Last season, Votto got his first day of rest on May 30, at Pittsburgh. A day off didn't appear imminent, indicated manager Dusty Baker.
"I was always told that if you're hot, you stay in there until you crawl," Baker said. "Then, when you cool off, that's when you get a day off."
During Saturday's 2-0 win over the Pirates, Votto snapped a 0-for-13 stretch with a RBI single up the middle.
Votto completed a May in which he batted .388 with six home runs, 16 RBIs and a .492 on-base percentage.
"Let's face it, Joey does a lot," Baker said. "He works hard. He takes care of himself. He carries a lot of weight offensively, which is a lot of work on him. Defensively, it's not like Mr. [Shin-Soo] Choo playing center field. Of most of the positions, he has the shortest route to the dugout. An outfielder runs a mile a day just back-and-forth to his position. I'm not saying any of them are easy, but that's the position that usually gets the least amount of days off."
Phillips may miss series with Rockies
PITTSBURGH -- As expected, Reds second baseman Brandon Phillips was out of the starting lineup on Sunday because of a left forearm contusion. Phillips was hit by a fastball from Pirates lefty Tony Watson in the eighth inning of Saturday's 2-0 win over Pittsburgh.

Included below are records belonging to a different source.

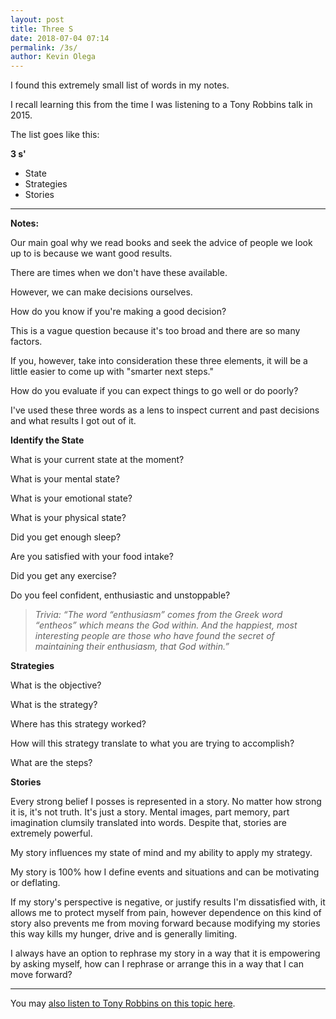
 ```yaml
--- 
layout: post 
title: Three S
date: 2018-07-04 07:14
permalink: /3s/ 
author: Kevin Olega 
--- 
```


I found this extremely small list of words in my notes.

I recall learning this from the time I was listening to a Tony Robbins talk in 2015.

The list goes like this:

**3 s'**

- State
- Strategies
- Stories

---

**Notes:**

Our main goal why we read books and seek the advice of people we look up to is because we want good results.

There are times when we don't have these available.

However, we can make decisions ourselves.

How do you know if you're making a good decision?

This is a vague question because it's too broad and there are so many factors.

If you, however, take into consideration these three elements, it will be a little easier to come up with "smarter next steps."

How do you evaluate if you can expect things to go well or do poorly?

I've used these three words as a lens to inspect current and past decisions and what results I got out of it.

**Identify the State**

What is your current state at the moment?

What is your mental state?

What is your emotional state?

What is your physical state?

Did you get enough sleep?

Are you satisfied with your food intake?

Did you get any exercise?

Do you feel confident, enthusiastic and unstoppable?

> *Trivia: “The word “enthusiasm” comes from the Greek word “entheos” which means the God within. And the happiest, most interesting people are those who have found the secret of maintaining their enthusiasm, that God within.”*


**Strategies**

What is the objective?

What is the strategy?

Where has this strategy worked?

How will this strategy translate to what you are trying to accomplish?

What are the steps?

**Stories**

Every strong belief I posses is represented in a story. No matter how strong it is, it's not truth. It's just a story. Mental images, part memory, part imagination clumsily translated into words. Despite that, stories are extremely powerful.

My story influences my state of mind and my ability to apply my strategy.

My story is 100% how I define events and situations and can be motivating or deflating.

If my story's perspective is negative, or justify results I'm dissatisfied with, it allows me to protect myself from pain, however dependence on this kind of story also prevents me from moving forward because modifying my stories this way kills my hunger, drive and is generally limiting.

I always have an option to rephrase my story in a way that it is empowering by asking myself, how can I rephrase or arrange this in a way that I can move forward?

--- 

You may [also listen to Tony Robbins on this topic here](https://www.tonyrobbins.com/podcasts/3-steps-breakthrough/).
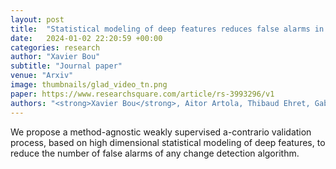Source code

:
```yaml
---
layout: post
title:  "Statistical modeling of deep features reduces false alarms in video change detection"
date:   2024-01-02 22:20:59 +00:00
categories: research
author: "Xavier Bou"
subtitle: "Journal paper"
venue: "Arxiv"
image: thumbnails/glad_video_tn.png
paper: https://www.researchsquare.com/article/rs-3993296/v1
authors: "<strong>Xavier Bou</strong>, Aitor Artola, Thibaud Ehret, Gabriele Facciolo, Jean-Michel Morel, Rafael Grompone von Gioi"
---
```

We propose a method-agnostic weakly supervised a-contrario validation process, based on high dimensional statistical modeling of deep features, to reduce the number of false alarms of any change detection algorithm.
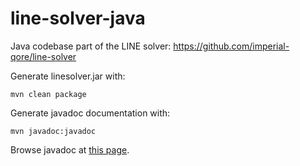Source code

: # line-solver-java

Java codebase part of the LINE solver: https://github.com/imperial-qore/line-solver

Generate linesolver.jar with:
```
mvn clean package 
```
Generate javadoc documentation with:
```
mvn javadoc:javadoc
```
Browse javadoc at [this page](https://htmlpreview.github.io/?https://raw.githubusercontent.com/imperial-qore/line-solver-java/main/docs/javadoc/index.html).
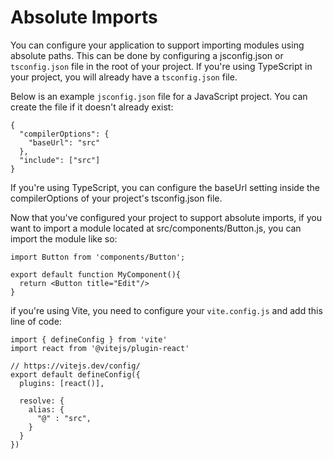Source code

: # Absolute Imports

You can configure your application to support importing modules using absolute paths. This can be done by configuring a jsconfig.json or `tsconfig.json` file in the root of your project. If you're using TypeScript in your project, you will already have a `tsconfig.json` file.

Below is an example `jsconfig.json` file for a JavaScript project. You can create the file if it doesn't already exist:

```
{
  "compilerOptions": {
    "baseUrl": "src"
  },
  "include": ["src"]
}
```

If you're using TypeScript, you can configure the baseUrl setting inside the compilerOptions of your project's tsconfig.json file.

Now that you've configured your project to support absolute imports, if you want to import a module located at src/components/Button.js, you can import the module like so:

```
import Button from 'components/Button';

export default function MyComponent(){
  return <Button title="Edit"/>
}
```

if you're using Vite, you need to configure your `vite.config.js` and add this line of code:

```
import { defineConfig } from 'vite'
import react from '@vitejs/plugin-react'

// https://vitejs.dev/config/
export default defineConfig({
  plugins: [react()],

  resolve: {
    alias: {
      "@" : "src",
    }
  }
})
```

X-rays on Phillips' arm were negative, but he was wearing a wrap in the clubhouse on Sunday morning. Although available to pinch-run, according to manager Dusty Baker, he might miss the next series vs. the Rockies in Cincinnati.

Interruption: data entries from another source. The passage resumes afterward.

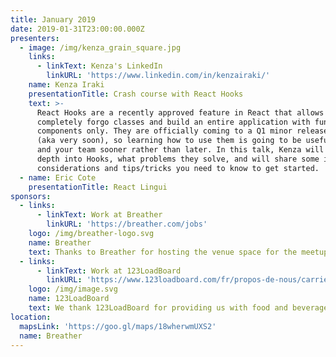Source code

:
 ```yaml
---
title: January 2019
date: 2019-01-31T23:00:00.000Z
presenters:
  - image: /img/kenza_grain_square.jpg
    links:
      - linkText: Kenza's LinkedIn
        linkURL: 'https://www.linkedin.com/in/kenzairaki/'
    name: Kenza Iraki
    presentationTitle: Crash course with React Hooks
    text: >-
      React Hooks are a recently approved feature in React that allows you to
      completely forgo classes and build an entire application with functional
      components only. They are officially coming to a Q1 minor release of React
      (aka very soon), so learning how to use them is going to be useful to you
      and your team sooner rather than later. In this talk, Kenza will go in
      depth into Hooks, what problems they solve, and will share some important
      considerations and tips/tricks you need to know to get started.
  - name: Eric Cote
    presentationTitle: React Lingui
sponsors:
  - links:
      - linkText: Work at Breather
        linkURL: 'https://breather.com/jobs'
    logo: /img/breather-logo.svg
    name: Breather
    text: Thanks to Breather for hosting the venue space for the meetup.
  - links:
      - linkText: Work at 123LoadBoard
        linkURL: 'https://www.123loadboard.com/fr/propos-de-nous/carrieres/'
    logo: /img/image.svg
    name: 123LoadBoard
    text: We thank 123LoadBoard for providing us with food and beverages.
location:
  mapsLink: 'https://goo.gl/maps/18wherwmUXS2'
  name: Breather
---
```


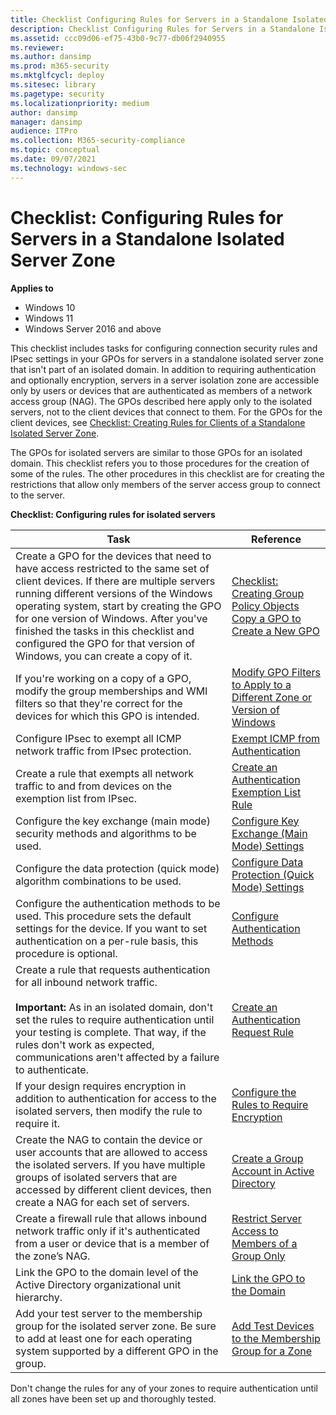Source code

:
 ```yaml
---
title: Checklist Configuring Rules for Servers in a Standalone Isolated Server Zone (Windows)
description: Checklist Configuring Rules for Servers in a Standalone Isolated Server Zone
ms.assetid: ccc09d06-ef75-43b0-9c77-db06f2940955
ms.reviewer: 
ms.author: dansimp
ms.prod: m365-security
ms.mktglfcycl: deploy
ms.sitesec: library
ms.pagetype: security
ms.localizationpriority: medium
author: dansimp
manager: dansimp
audience: ITPro
ms.collection: M365-security-compliance
ms.topic: conceptual
ms.date: 09/07/2021
ms.technology: windows-sec
---
```


# Checklist: Configuring Rules for Servers in a Standalone Isolated Server Zone

**Applies to**
-   Windows 10
-   Windows 11
-   Windows Server 2016 and above

This checklist includes tasks for configuring connection security rules and IPsec settings in your GPOs for servers in a standalone isolated server zone that isn't part of an isolated domain. In addition to requiring authentication and optionally encryption, servers in a server isolation zone are accessible only by users or devices that are authenticated as members of a network access group (NAG). The GPOs described here apply only to the isolated servers, not to the client devices that connect to them. For the GPOs for the client devices, see [Checklist: Creating Rules for Clients of a Standalone Isolated Server Zone](checklist-creating-rules-for-clients-of-a-standalone-isolated-server-zone.md).

The GPOs for isolated servers are similar to those GPOs for an isolated domain. This checklist refers you to those procedures for the creation of some of the rules. The other procedures in this checklist are for creating the restrictions that allow only members of the server access group to connect to the server.

**Checklist: Configuring rules for isolated servers**

| Task | Reference |
| - | - |
| Create a GPO for the devices that need to have access restricted to the same set of client devices. If there are multiple servers running different versions of the Windows operating system, start by creating the GPO for one version of Windows. After you've finished the tasks in this checklist and configured the GPO for that version of Windows, you can create a copy of it. | [Checklist: Creating Group Policy Objects](checklist-creating-group-policy-objects.md) <br/>[Copy a GPO to Create a New GPO](copy-a-gpo-to-create-a-new-gpo.md)| 
| If you're working on a copy of a GPO, modify the group memberships and WMI filters so that they're correct for the devices for which this GPO is intended. | [Modify GPO Filters to Apply to a Different Zone or Version of Windows](modify-gpo-filters-to-apply-to-a-different-zone-or-version-of-windows.md) |
| Configure IPsec to exempt all ICMP network traffic from IPsec protection. | [Exempt ICMP from Authentication](exempt-icmp-from-authentication.md)| 
| Create a rule that exempts all network traffic to and from devices on the exemption list from IPsec. | [Create an Authentication Exemption List Rule](create-an-authentication-exemption-list-rule.md) |
| Configure the key exchange (main mode) security methods and algorithms to be used. | [Configure Key Exchange (Main Mode) Settings](configure-key-exchange-main-mode-settings.md)| 
| Configure the data protection (quick mode) algorithm combinations to be used. | [Configure Data Protection (Quick Mode) Settings](configure-data-protection-quick-mode-settings.md)| 
| Configure the authentication methods to be used. This procedure sets the default settings for the device. If you want to set authentication on a per-rule basis, this procedure is optional.| [Configure Authentication Methods](configure-authentication-methods.md) |
| Create a rule that requests authentication for all inbound network traffic. <br/><br/>**Important:**  As in an isolated domain, don't set the rules to require authentication until your testing is complete. That way, if the rules don't work as expected, communications aren't affected by a failure to authenticate.| [Create an Authentication Request Rule](create-an-authentication-request-rule.md)| 
| If your design requires encryption in addition to authentication for access to the isolated servers, then modify the rule to require it. | [Configure the Rules to Require Encryption](configure-the-rules-to-require-encryption.md)| 
| Create the NAG to contain the device or user accounts that are allowed to access the isolated servers. If you have multiple groups of isolated servers that are accessed by different client devices, then create a NAG for each set of servers.| [Create a Group Account in Active Directory](create-a-group-account-in-active-directory.md) |
| Create a firewall rule that allows inbound network traffic only if it's authenticated from a user or device that is a member of the zone’s NAG.| [Restrict Server Access to Members of a Group Only](restrict-server-access-to-members-of-a-group-only.md)| 
| Link the GPO to the domain level of the Active Directory organizational unit hierarchy. | [Link the GPO to the Domain](link-the-gpo-to-the-domain.md)| 
| Add your test server to the membership group for the isolated server zone. Be sure to add at least one for each operating system supported by a different GPO in the group.| [Add Test Devices to the Membership Group for a Zone](add-test-devices-to-the-membership-group-for-a-zone.md)| 
 
Don't change the rules for any of your zones to require authentication until all zones have been set up and thoroughly tested.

"It's going to be, I anticipate, three or four days," Baker said.
Phillips has been pivotal for the Reds this season. He is batting .296 in 54 games with nine home runs, and his 45 RBIs were tied for the National League lead.
Baker was relieved that there were no broken bones.
"We feel very fortunate, even though it's frustrating, that we'll have Brandon back in a few days," Baker said. "It could have been really, really devastating. I was just thinking [about being] without Brandon defensively, and offensively -- and he's our cleanup hitter."
LeCure excelling in thankless role
PITTSBURGH -- Middle- and late-inning relievers often stay under the radar, and are only noticed when things are going bad. But it'd be hard to ignore what Reds reliever Sam LeCure has done this season.
The right-handed LeCure, who entered Sunday with a 1.16 ERA in 21 appearances this season, has not allowed a run in any of his 10 appearances. He's also stranded all six of his inherited baserunners. His role can be a thankless one, but that's fine with LeCure.
"I'm not looking for thanks," said LeCure, who has nine walks and 25 strikeouts in 23 2/3 innings. "I'm not looking for anybody to thank me for doing what I'm supposed to be doing, basically. [Closer Aroldis Chapman] is the guy on the mound at the end of the game. He's the last guy people see, and that's fine. That's perfect. That's why he's there."
LeCure has worked in a variety of situations -- five times throwing more than one inning and four times throwing two innings. In a win over the Indians on Tuesday, he faced just one batter with two men on and the go-ahead run at the plate in Asdrubal Cabrera -- whom he struck out.
"I don't yearn for recognition or anything like that," LeCure said. "I want the respect of the guys in here. You want guys around the league to respect what you do. But if I had to choose between the rest of the league and the guys in here, I [couldn't] care less about what anybody around the league says. I want [my teammates] to have the confidence that [I'm] put in there to do the job and that's it. I try not to make it any more complicated than that."
LeCure has pitched one perfect inning in each of the first two games of the series vs. the Pirates.
"I think the last couple of times out haven't been pretty," LeCure said. "Any time you come out with a zero is a good thing. We're going to be in a lot of tight ballgames this year. Fortunately, I've gotten away with some things the last couple of times out, but I feel like I'm throwing the ball well overall. Sometimes those outings you're not as happy with can be a springboard for you to the next one, because you're aware that you have to tighten it up."